Material for the task Start Marker
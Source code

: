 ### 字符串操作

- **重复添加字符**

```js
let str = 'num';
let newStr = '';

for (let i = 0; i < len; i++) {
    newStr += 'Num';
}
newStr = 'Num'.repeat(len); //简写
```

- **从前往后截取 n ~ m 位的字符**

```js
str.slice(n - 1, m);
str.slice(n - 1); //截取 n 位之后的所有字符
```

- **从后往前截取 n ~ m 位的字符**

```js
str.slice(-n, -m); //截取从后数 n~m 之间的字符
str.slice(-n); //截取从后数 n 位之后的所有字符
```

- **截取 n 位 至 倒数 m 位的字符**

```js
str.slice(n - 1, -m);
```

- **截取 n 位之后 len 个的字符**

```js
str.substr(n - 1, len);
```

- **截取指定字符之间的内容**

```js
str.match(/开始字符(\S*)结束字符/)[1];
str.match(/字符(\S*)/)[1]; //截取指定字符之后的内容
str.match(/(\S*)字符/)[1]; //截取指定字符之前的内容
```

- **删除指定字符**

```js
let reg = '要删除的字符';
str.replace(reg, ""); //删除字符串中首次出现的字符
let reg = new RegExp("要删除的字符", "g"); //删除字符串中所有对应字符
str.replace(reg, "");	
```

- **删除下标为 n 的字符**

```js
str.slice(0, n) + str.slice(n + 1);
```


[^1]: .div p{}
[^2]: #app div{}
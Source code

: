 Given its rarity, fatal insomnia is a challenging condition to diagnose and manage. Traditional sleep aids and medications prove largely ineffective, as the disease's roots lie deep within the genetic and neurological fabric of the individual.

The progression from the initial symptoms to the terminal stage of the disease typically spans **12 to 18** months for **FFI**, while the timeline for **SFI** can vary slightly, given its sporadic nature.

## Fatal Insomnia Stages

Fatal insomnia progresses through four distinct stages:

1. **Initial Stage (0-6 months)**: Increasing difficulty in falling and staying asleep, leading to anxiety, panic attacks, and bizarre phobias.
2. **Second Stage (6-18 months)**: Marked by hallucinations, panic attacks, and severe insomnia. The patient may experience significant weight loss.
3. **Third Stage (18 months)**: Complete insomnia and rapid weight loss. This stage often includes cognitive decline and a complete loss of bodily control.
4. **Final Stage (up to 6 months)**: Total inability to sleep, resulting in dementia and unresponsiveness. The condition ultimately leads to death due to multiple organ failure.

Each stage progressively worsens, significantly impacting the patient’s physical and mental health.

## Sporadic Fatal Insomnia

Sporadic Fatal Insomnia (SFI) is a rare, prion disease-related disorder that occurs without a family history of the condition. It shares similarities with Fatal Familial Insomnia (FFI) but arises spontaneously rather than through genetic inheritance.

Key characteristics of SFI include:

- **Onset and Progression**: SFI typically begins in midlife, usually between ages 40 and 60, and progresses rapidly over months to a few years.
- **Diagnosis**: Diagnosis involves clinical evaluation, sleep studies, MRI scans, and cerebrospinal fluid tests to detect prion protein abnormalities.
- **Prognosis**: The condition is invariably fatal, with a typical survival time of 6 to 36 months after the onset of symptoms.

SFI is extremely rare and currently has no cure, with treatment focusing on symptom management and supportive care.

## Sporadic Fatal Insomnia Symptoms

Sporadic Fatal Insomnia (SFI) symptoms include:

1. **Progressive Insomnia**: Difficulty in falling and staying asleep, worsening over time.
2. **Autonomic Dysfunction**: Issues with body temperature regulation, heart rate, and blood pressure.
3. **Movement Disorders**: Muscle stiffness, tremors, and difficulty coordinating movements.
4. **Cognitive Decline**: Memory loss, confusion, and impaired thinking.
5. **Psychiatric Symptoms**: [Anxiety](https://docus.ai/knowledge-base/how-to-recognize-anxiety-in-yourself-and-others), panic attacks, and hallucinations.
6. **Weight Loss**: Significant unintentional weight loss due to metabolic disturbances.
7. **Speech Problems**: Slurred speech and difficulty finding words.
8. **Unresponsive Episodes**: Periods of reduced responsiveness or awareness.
Material for the task End Marker
**Problem to solve**
Repeat, character for character, the lines of the material above from the line with "Key characteristics of" through the line with "2. **Autonomic Dysfunction**: Issues".

**Worked solution**
Key characteristics of SFI include:

- **Onset and Progression**: SFI typically begins in midlife, usually between ages 40 and 60, and progresses rapidly over months to a few years.
- **Diagnosis**: Diagnosis involves clinical evaluation, sleep studies, MRI scans, and cerebrospinal fluid tests to detect prion protein abnormalities.
- **Prognosis**: The condition is invariably fatal, with a typical survival time of 6 to 36 months after the onset of symptoms.

SFI is extremely rare and currently has no cure, with treatment focusing on symptom management and supportive care.

## Sporadic Fatal Insomnia Symptoms

Sporadic Fatal Insomnia (SFI) symptoms include:

1. **Progressive Insomnia**: Difficulty in falling and staying asleep, worsening over time.
2. **Autonomic Dysfunction**: Issues with body temperature regulation, heart rate, and blood pressure.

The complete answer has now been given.